Segment Start: Exercise material
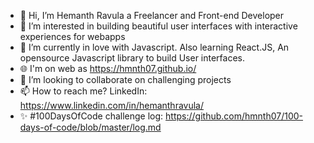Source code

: - 👋 Hi, I’m Hemanth Ravula a Freelancer and Front-end Developer
- 👀 I’m interested in building beautiful user interfaces with interactive experiences for webapps
- 🌱 I’m currently in love with Javascript. Also learning React.JS, An opensource Javascript library to build User interfaces.
- 🌐 I'm on web as https://hmnth07.github.io/ 
- 💞️ I’m looking to collaborate on challenging projects
- 📫 How to reach me? LinkedIn: https://www.linkedin.com/in/hemanthravula/
- ✨ #100DaysOfCode challenge log: https://github.com/hmnth07/100-days-of-code/blob/master/log.md

<!---
hmnth07/hmnth07 is a ✨ special ✨ repository because its `README.md` (this file) appears on your GitHub profile.
You can click the Preview link to take a look at your changes.
--->
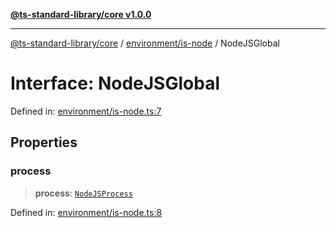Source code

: [**@ts-standard-library/core v1.0.0**](../../../README.md)

***

[@ts-standard-library/core](../../../modules.md) / [environment/is-node](../README.md) / NodeJSGlobal

# Interface: NodeJSGlobal

Defined in: [environment/is-node.ts:7](https://github.com/gabaudette/ts-stdlib/blob/ea80ba1db09c741e99f8cb19e94e5a29b81b623b/packages/core/src/environment/is-node.ts#L7)

## Properties

### process

> **process**: [`NodeJSProcess`](NodeJSProcess.md)

Defined in: [environment/is-node.ts:8](https://github.com/gabaudette/ts-stdlib/blob/ea80ba1db09c741e99f8cb19e94e5a29b81b623b/packages/core/src/environment/is-node.ts#L8)
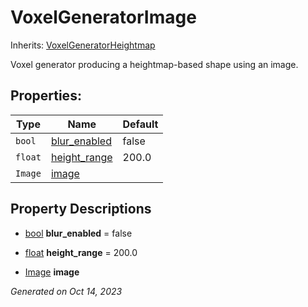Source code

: # VoxelGeneratorImage

Inherits: [VoxelGeneratorHeightmap](VoxelGeneratorHeightmap.md)

Voxel generator producing a heightmap-based shape using an image.

## Properties: 


Type     | Name                             | Default 
-------- | -------------------------------- | --------
`bool`   | [blur_enabled](#i_blur_enabled)  | false   
`float`  | [height_range](#i_height_range)  | 200.0   
`Image`  | [image](#i_image)                |         
<p></p>

## Property Descriptions

- [bool](https://docs.godotengine.org/en/stable/classes/class_bool.html)<span id="i_blur_enabled"></span> **blur_enabled** = false


- [float](https://docs.godotengine.org/en/stable/classes/class_float.html)<span id="i_height_range"></span> **height_range** = 200.0


- [Image](https://docs.godotengine.org/en/stable/classes/class_image.html)<span id="i_image"></span> **image**


_Generated on Oct 14, 2023_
Segment End: Exercise material
Work order
Reprint the data verbatim, pictures excluded.

Result of this exercise
Source code

: - 👋 Hi, I’m Hemanth Ravula a Freelancer and Front-end Developer
- 👀 I’m interested in building beautiful user interfaces with interactive experiences for webapps
- 🌱 I’m currently in love with Javascript. Also learning React.JS, An opensource Javascript library to build User interfaces.
- 🌐 I'm on web as https://hmnth07.github.io/ 
- 💞️ I’m looking to collaborate on challenging projects
- 📫 How to reach me? LinkedIn: https://www.linkedin.com/in/hemanthravula/
- ✨ #100DaysOfCode challenge log: https://github.com/hmnth07/100-days-of-code/blob/master/log.md

<!---
hmnth07/hmnth07 is a ✨ special ✨ repository because its `README.md` (this file) appears on your GitHub profile.
You can click the Preview link to take a look at your changes.
--->
Source code

: [**@ts-standard-library/core v1.0.0**](../../../README.md)

***

[@ts-standard-library/core](../../../modules.md) / [environment/is-node](../README.md) / NodeJSGlobal

# Interface: NodeJSGlobal

Defined in: [environment/is-node.ts:7](https://github.com/gabaudette/ts-stdlib/blob/ea80ba1db09c741e99f8cb19e94e5a29b81b623b/packages/core/src/environment/is-node.ts#L7)

## Properties

### process

> **process**: [`NodeJSProcess`](NodeJSProcess.md)

Defined in: [environment/is-node.ts:8](https://github.com/gabaudette/ts-stdlib/blob/ea80ba1db09c741e99f8cb19e94e5a29b81b623b/packages/core/src/environment/is-node.ts#L8)
Source code

: # VoxelGeneratorImage

Inherits: [VoxelGeneratorHeightmap](VoxelGeneratorHeightmap.md)

Voxel generator producing a heightmap-based shape using an image.

## Properties: 


Type     | Name                             | Default 
-------- | -------------------------------- | --------
`bool`   | [blur_enabled](#i_blur_enabled)  | false   
`float`  | [height_range](#i_height_range)  | 200.0   
`Image`  | [image](#i_image)                |         
<p></p>

## Property Descriptions

- [bool](https://docs.godotengine.org/en/stable/classes/class_bool.html)<span id="i_blur_enabled"></span> **blur_enabled** = false


- [float](https://docs.godotengine.org/en/stable/classes/class_float.html)<span id="i_height_range"></span> **height_range** = 200.0


- [Image](https://docs.godotengine.org/en/stable/classes/class_image.html)<span id="i_image"></span> **image**


_Generated on Oct 14, 2023_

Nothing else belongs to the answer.